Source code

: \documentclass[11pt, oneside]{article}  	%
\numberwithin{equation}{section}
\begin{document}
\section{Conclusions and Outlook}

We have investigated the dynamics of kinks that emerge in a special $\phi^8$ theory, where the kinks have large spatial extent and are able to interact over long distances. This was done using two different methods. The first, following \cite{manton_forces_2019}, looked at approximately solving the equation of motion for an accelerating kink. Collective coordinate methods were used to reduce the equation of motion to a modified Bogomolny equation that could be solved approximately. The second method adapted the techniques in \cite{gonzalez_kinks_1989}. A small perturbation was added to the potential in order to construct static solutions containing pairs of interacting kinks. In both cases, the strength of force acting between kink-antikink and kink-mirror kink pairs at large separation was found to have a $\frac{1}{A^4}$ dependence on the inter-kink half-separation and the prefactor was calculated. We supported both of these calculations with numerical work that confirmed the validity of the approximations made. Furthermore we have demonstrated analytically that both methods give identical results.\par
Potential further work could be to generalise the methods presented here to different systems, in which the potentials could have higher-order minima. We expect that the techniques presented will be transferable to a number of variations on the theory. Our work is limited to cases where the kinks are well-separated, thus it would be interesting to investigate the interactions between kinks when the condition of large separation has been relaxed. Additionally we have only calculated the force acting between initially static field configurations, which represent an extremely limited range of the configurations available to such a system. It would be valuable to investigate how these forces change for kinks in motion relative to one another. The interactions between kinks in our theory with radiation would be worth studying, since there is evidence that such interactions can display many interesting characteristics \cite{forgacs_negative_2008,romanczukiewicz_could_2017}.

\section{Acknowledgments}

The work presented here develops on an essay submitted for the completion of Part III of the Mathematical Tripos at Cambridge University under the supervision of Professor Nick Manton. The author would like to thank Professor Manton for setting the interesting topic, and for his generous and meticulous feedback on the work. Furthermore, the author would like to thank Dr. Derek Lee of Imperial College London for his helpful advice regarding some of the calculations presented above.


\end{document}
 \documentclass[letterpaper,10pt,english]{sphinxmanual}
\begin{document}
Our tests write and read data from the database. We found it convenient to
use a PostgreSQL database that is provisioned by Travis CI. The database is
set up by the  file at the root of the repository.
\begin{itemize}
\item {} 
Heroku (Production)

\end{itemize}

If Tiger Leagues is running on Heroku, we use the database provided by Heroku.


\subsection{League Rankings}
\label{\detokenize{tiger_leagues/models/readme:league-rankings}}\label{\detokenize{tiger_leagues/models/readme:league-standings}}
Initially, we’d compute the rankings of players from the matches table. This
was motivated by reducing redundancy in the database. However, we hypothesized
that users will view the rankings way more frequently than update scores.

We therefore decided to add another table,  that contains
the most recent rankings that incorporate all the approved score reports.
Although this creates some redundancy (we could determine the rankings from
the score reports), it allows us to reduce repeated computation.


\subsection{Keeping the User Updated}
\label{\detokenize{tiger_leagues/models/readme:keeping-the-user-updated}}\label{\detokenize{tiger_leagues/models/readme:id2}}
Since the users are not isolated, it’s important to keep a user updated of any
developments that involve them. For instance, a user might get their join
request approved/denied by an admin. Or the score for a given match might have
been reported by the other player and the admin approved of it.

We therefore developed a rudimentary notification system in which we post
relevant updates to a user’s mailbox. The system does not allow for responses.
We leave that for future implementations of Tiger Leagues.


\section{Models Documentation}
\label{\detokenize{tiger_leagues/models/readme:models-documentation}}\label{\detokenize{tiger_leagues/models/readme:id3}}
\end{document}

-.-.-

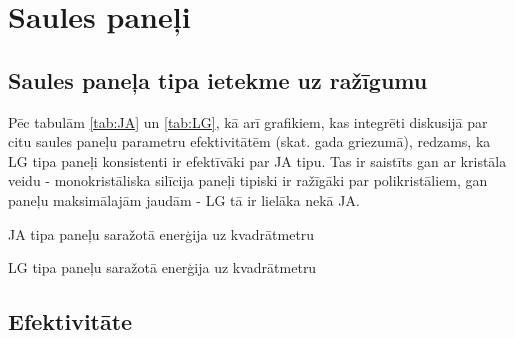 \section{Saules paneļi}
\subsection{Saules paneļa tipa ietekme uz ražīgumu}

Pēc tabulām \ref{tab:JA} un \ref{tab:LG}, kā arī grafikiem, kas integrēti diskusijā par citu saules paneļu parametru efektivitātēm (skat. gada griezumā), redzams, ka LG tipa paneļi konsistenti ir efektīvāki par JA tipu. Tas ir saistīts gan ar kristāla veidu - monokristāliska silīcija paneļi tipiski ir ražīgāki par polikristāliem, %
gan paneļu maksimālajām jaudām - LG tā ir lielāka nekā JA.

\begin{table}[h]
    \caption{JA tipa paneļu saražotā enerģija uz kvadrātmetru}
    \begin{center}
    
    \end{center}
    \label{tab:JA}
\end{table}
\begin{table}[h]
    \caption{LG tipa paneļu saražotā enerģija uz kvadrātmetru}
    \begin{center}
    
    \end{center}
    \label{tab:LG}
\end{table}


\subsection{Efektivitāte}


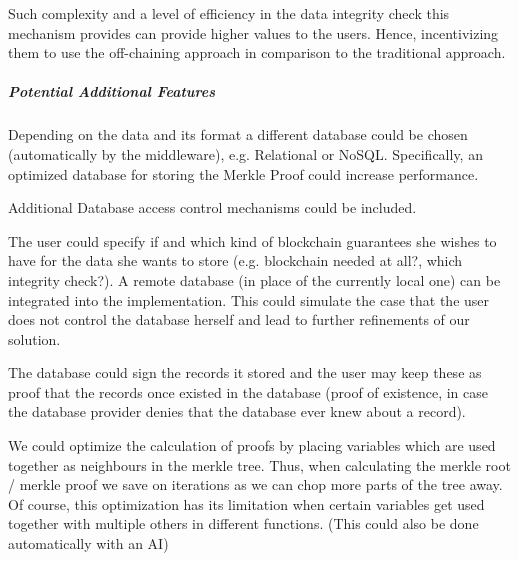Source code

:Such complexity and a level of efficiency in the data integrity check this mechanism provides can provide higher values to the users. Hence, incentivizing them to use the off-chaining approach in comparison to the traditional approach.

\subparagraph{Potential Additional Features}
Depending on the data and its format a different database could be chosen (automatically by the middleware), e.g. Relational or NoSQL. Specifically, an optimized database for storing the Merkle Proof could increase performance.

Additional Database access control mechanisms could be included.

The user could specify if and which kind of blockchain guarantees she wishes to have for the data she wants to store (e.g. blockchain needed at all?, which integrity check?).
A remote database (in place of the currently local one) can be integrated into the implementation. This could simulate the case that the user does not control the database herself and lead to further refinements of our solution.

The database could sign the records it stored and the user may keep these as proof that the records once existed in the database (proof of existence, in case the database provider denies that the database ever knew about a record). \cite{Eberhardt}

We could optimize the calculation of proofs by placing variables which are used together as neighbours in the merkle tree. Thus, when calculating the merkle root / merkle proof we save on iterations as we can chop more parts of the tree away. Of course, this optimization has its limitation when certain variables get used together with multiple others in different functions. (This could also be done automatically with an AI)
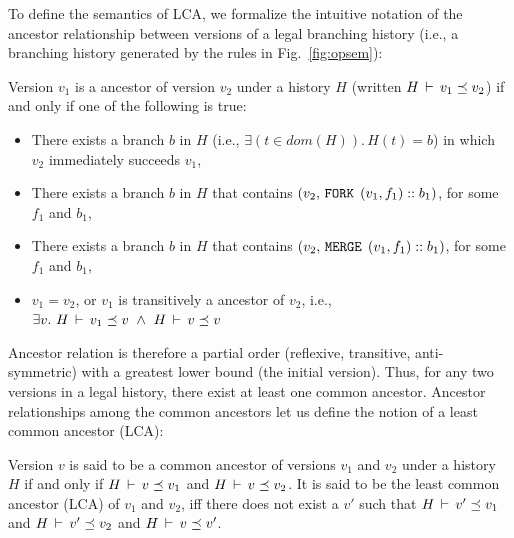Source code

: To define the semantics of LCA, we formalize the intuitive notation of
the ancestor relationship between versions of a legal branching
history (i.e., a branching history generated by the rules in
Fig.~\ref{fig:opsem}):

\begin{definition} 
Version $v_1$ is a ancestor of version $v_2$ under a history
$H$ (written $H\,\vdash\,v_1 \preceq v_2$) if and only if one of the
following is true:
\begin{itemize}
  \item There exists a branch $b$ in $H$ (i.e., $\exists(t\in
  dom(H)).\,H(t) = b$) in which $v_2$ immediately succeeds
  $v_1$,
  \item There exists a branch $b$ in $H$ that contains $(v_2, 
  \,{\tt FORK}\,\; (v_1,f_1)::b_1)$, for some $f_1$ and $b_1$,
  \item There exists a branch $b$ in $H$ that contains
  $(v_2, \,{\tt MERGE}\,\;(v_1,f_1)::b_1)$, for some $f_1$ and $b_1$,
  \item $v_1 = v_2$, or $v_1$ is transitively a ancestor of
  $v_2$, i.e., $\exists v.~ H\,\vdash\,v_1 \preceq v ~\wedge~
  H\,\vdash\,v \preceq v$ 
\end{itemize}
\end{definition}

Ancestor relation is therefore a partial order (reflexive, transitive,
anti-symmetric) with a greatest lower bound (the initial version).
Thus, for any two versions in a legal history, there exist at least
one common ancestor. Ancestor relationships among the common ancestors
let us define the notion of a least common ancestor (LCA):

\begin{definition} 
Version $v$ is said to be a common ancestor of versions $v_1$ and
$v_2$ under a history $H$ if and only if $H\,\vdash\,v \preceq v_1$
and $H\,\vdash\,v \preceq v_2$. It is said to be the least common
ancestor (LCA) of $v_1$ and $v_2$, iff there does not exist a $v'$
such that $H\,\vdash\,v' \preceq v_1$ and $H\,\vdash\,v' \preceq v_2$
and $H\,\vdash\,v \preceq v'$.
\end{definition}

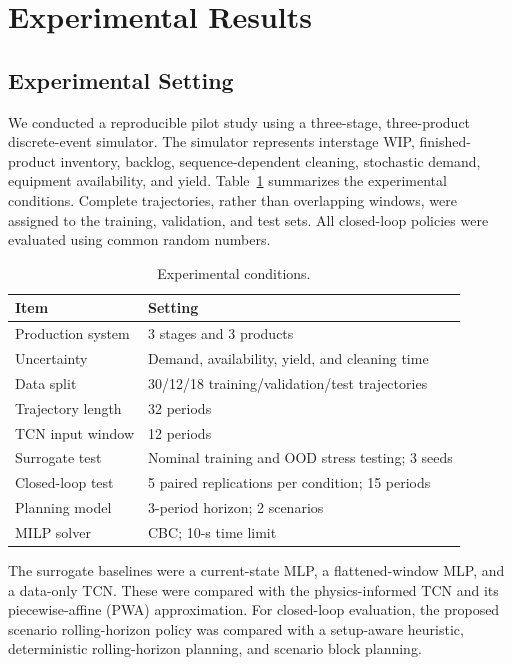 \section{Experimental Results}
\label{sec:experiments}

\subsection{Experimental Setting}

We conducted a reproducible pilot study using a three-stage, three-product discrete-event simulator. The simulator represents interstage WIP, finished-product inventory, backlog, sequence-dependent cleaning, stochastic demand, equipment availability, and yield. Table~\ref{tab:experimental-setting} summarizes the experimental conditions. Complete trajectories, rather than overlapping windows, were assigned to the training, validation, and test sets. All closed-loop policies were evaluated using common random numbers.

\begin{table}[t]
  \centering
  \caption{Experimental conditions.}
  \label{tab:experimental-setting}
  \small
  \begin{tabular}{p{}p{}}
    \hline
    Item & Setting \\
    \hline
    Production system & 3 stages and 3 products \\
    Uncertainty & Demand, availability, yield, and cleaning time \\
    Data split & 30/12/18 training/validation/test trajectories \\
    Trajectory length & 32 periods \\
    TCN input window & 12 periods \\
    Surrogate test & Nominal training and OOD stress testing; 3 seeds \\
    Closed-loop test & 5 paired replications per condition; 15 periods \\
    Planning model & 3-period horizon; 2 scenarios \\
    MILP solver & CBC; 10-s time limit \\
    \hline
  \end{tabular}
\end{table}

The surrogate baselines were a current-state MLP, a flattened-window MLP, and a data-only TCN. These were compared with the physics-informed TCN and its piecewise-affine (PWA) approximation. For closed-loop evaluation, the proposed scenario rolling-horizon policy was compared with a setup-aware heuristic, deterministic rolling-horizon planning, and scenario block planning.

-.-.-

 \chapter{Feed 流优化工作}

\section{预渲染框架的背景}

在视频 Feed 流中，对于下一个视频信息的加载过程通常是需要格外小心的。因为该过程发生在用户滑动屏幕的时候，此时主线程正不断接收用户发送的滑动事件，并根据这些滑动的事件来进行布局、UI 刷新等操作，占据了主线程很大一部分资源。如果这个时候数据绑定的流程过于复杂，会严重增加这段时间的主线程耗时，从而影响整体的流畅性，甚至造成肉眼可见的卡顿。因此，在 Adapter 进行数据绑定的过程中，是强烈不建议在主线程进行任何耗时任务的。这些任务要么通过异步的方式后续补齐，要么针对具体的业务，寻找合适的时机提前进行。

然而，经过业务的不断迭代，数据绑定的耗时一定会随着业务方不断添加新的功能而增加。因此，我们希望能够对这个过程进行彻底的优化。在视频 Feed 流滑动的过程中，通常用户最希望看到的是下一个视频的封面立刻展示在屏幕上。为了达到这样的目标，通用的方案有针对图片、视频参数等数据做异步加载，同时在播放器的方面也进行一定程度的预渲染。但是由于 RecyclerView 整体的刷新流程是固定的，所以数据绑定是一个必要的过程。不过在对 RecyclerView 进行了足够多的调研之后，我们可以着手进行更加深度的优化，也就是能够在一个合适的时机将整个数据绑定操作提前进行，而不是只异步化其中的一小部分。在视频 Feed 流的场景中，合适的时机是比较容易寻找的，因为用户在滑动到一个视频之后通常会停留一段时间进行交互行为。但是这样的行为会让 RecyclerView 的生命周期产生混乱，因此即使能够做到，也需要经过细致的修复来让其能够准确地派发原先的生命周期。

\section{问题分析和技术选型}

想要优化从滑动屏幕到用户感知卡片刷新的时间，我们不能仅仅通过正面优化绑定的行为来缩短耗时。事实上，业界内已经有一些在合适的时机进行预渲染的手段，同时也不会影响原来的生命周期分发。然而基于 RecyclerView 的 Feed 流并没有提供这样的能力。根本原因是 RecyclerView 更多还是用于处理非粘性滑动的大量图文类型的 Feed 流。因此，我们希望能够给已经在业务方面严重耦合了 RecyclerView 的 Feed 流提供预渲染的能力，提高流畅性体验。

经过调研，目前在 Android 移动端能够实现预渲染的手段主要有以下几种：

-.-.-

ABOUT THIS EXERCISE
If a line in the records above has the word "redundancy", copy it out.

PROBLEM SOLUTION
was motivated by reducing redundancy in the database. However, we hypothesized
Although this creates some redundancy (we could determine the rankings from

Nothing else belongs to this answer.